Start of Material shown
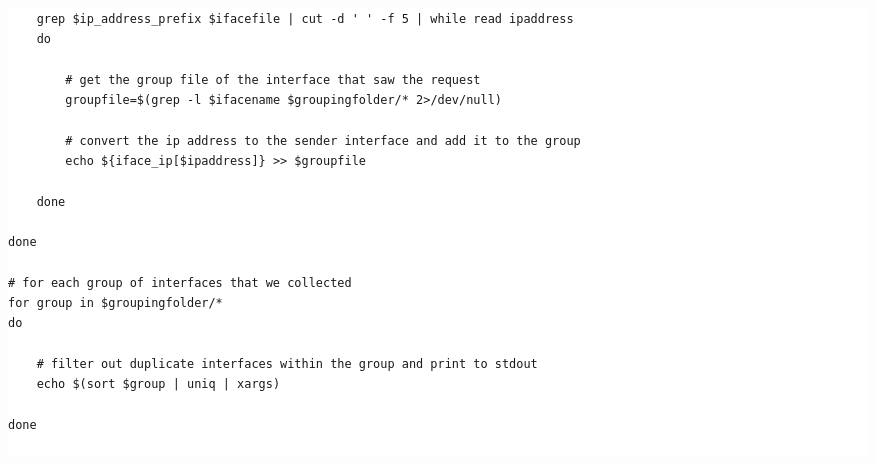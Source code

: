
 ```Shell
    grep $ip_address_prefix $ifacefile | cut -d ' ' -f 5 | while read ipaddress
    do

        # get the group file of the interface that saw the request
        groupfile=$(grep -l $ifacename $groupingfolder/* 2>/dev/null)

        # convert the ip address to the sender interface and add it to the group
        echo ${iface_ip[$ipaddress]} >> $groupfile

    done

done

# for each group of interfaces that we collected
for group in $groupingfolder/*
do 

    # filter out duplicate interfaces within the group and print to stdout 
    echo $(sort $group | uniq | xargs)

done


```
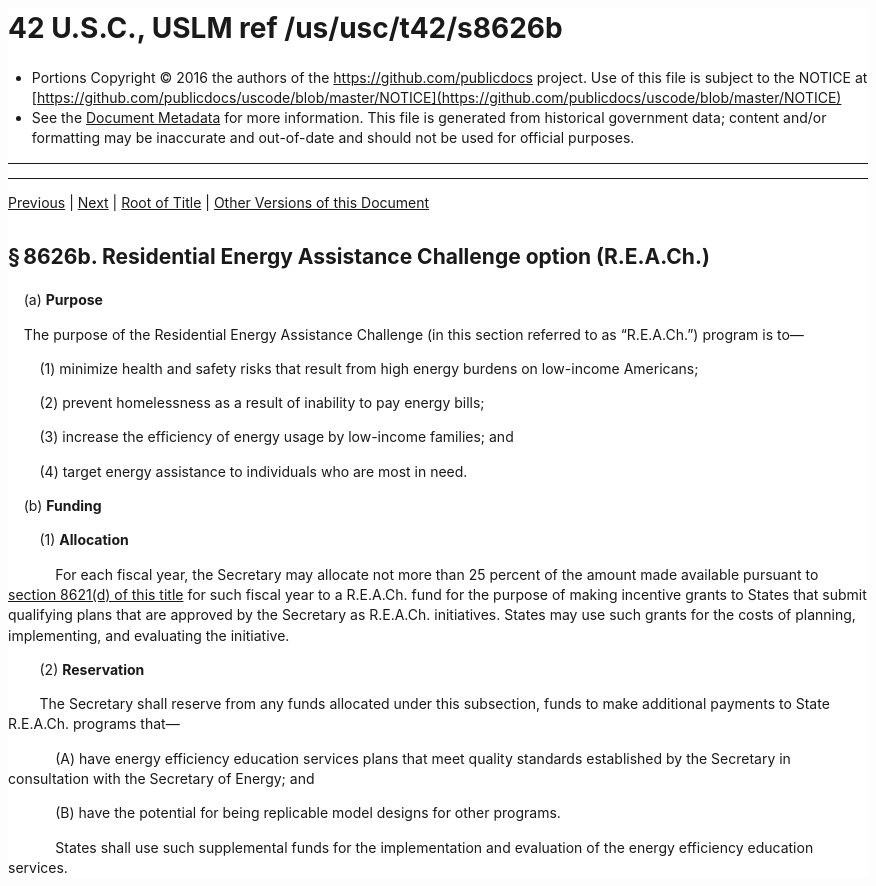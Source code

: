 ---
---

# 42 U.S.C., USLM ref /us/usc/t42/s8626b

* Portions Copyright © 2016 the authors of the https://github.com/publicdocs project.
  Use of this file is subject to the NOTICE at [https://github.com/publicdocs/uscode/blob/master/NOTICE](https://github.com/publicdocs/uscode/blob/master/NOTICE)
* See the [Document Metadata](././../../../../..//README.md) for more information.
  This file is generated from historical government data; content and/or formatting may be inaccurate and out-of-date and should not be used for official purposes.

----------
----------

[Previous](./../../../../..//us/usc/t42/ch94/schII/m__us_usc_t42_s8626a.md) | [Next](./../../../../..//us/usc/t42/ch94/schII/m__us_usc_t42_s8627.md) | [Root of Title](./../../../../../) | [Other Versions of this Document](https://publicdocs.github.io/go/links?ns=uslm&ref=%2Fus%2Fusc%2Ft42%2Fs8626b)

## § 8626b. Residential Energy Assistance Challenge option (R.E.A.Ch.)

    (a) __Purpose__ 

    The purpose of the Residential Energy Assistance Challenge (in this section referred to as “R.E.A.Ch.”) program is to—

        (1) minimize health and safety risks that result from high energy burdens on low-income Americans;

        (2) prevent homelessness as a result of inability to pay energy bills;

        (3) increase the efficiency of energy usage by low-income families; and

        (4) target energy assistance to individuals who are most in need.

    (b) __Funding__ 

        (1) __Allocation__ 

            For each fiscal year, the Secretary may allocate not more than 25 percent of the amount made available pursuant to [section 8621(d) of this title][/us/usc/t42/s8621/d] for such fiscal year to a R.E.A.Ch. fund for the purpose of making incentive grants to States that submit qualifying plans that are approved by the Secretary as R.E.A.Ch. initiatives. States may use such grants for the costs of planning, implementing, and evaluating the initiative.

        (2) __Reservation__ 

        The Secretary shall reserve from any funds allocated under this subsection, funds to make additional payments to State R.E.A.Ch. programs that—

            (A) have energy efficiency education services plans that meet quality standards established by the Secretary in consultation with the Secretary of Energy; and

            (B) have the potential for being replicable model designs for other programs.

            States shall use such supplemental funds for the implementation and evaluation of the energy efficiency education services.


[/us/usc/t42/s8621/d]: https://publicdocs.github.io/go/links?ns=uslm&ref=%2Fus%2Fusc%2Ft42%2Fs8621%2Fd
[/us/usc/t42/s8624/b]: https://publicdocs.github.io/go/links?ns=uslm&ref=%2Fus%2Fusc%2Ft42%2Fs8624%2Fb
[/us/usc/t42/s9902/1]: https://publicdocs.github.io/go/links?ns=uslm&ref=%2Fus%2Fusc%2Ft42%2Fs9902%2F1
[/us/usc/t42/s6861]: https://publicdocs.github.io/go/links?ns=uslm&ref=%2Fus%2Fusc%2Ft42%2Fs6861
[/us/usc/t42/s8624/b]: https://publicdocs.github.io/go/links?ns=uslm&ref=%2Fus%2Fusc%2Ft42%2Fs8624%2Fb
[/us/usc/t42/s8622]: https://publicdocs.github.io/go/links?ns=uslm&ref=%2Fus%2Fusc%2Ft42%2Fs8622
[/us/usc/t42/s8624/b]: https://publicdocs.github.io/go/links?ns=uslm&ref=%2Fus%2Fusc%2Ft42%2Fs8624%2Fb
[/us/usc/t42/s8624]: https://publicdocs.github.io/go/links?ns=uslm&ref=%2Fus%2Fusc%2Ft42%2Fs8624
[/us/usc/t42/s8625]: https://publicdocs.github.io/go/links?ns=uslm&ref=%2Fus%2Fusc%2Ft42%2Fs8625
[/us/pl/97/35/s2607B]: https://publicdocs.github.io/go/links?ns=uslm&ref=%2Fus%2Fpl%2F97%2F35%2Fs2607B
[/us/pl/103/252/s312]: https://publicdocs.github.io/go/links?ns=uslm&ref=%2Fus%2Fpl%2F103%2F252%2Fs312
[/us/stat/108/662]: https://publicdocs.github.io/go/links?ns=uslm&ref=%2Fus%2Fstat%2F108%2F662
[/us/pl/105/285/s308/c]: https://publicdocs.github.io/go/links?ns=uslm&ref=%2Fus%2Fpl%2F105%2F285%2Fs308%2Fc
[/us/stat/112/2758]: https://publicdocs.github.io/go/links?ns=uslm&ref=%2Fus%2Fstat%2F112%2F2758
[/us/pl/94/385]: https://publicdocs.github.io/go/links?ns=uslm&ref=%2Fus%2Fpl%2F94%2F385
[/us/stat/90/1125]: https://publicdocs.github.io/go/links?ns=uslm&ref=%2Fus%2Fstat%2F90%2F1125
[/us/usc/t42/s6801]: https://publicdocs.github.io/go/links?ns=uslm&ref=%2Fus%2Fusc%2Ft42%2Fs6801
[/us/pl/105/285/s308/c]: https://publicdocs.github.io/go/links?ns=uslm&ref=%2Fus%2Fpl%2F105%2F285%2Fs308%2Fc
[/us/pl/105/285/s308/d/1/A]: https://publicdocs.github.io/go/links?ns=uslm&ref=%2Fus%2Fpl%2F105%2F285%2Fs308%2Fd%2F1%2FA
[/us/pl/105/285/s308/d/1/A]: https://publicdocs.github.io/go/links?ns=uslm&ref=%2Fus%2Fpl%2F105%2F285%2Fs308%2Fd%2F1%2FA
[/us/pl/105/285/s308/d/1/B]: https://publicdocs.github.io/go/links?ns=uslm&ref=%2Fus%2Fpl%2F105%2F285%2Fs308%2Fd%2F1%2FB
[/us/pl/105/285/s308/d/1/A]: https://publicdocs.github.io/go/links?ns=uslm&ref=%2Fus%2Fpl%2F105%2F285%2Fs308%2Fd%2F1%2FA
[/us/pl/105/285/s308/d/2]: https://publicdocs.github.io/go/links?ns=uslm&ref=%2Fus%2Fpl%2F105%2F285%2Fs308%2Fd%2F2
[/us/pl/103/252/s314]: https://publicdocs.github.io/go/links?ns=uslm&ref=%2Fus%2Fpl%2F103%2F252%2Fs314
[/us/usc/t42/s8621]: https://publicdocs.github.io/go/links?ns=uslm&ref=%2Fus%2Fusc%2Ft42%2Fs8621
[/us/pl/105/285/s308/a]: https://publicdocs.github.io/go/links?ns=uslm&ref=%2Fus%2Fpl%2F105%2F285%2Fs308%2Fa
[/us/stat/112/2758]: https://publicdocs.github.io/go/links?ns=uslm&ref=%2Fus%2Fstat%2F112%2F2758
[/us/usc/t42/s8626b]: https://publicdocs.github.io/go/links?ns=uslm&ref=%2Fus%2Fusc%2Ft42%2Fs8626b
End of Material shown
--- Task requirements ---
Each line of the records with the word "services" in it is to be copied.

--- Answer to the exercise ---
            (A) have energy efficiency education services plans that meet quality standards established by the Secretary in consultation with the Secretary of Energy; and
            States shall use such supplemental funds for the implementation and evaluation of the energy efficiency education services.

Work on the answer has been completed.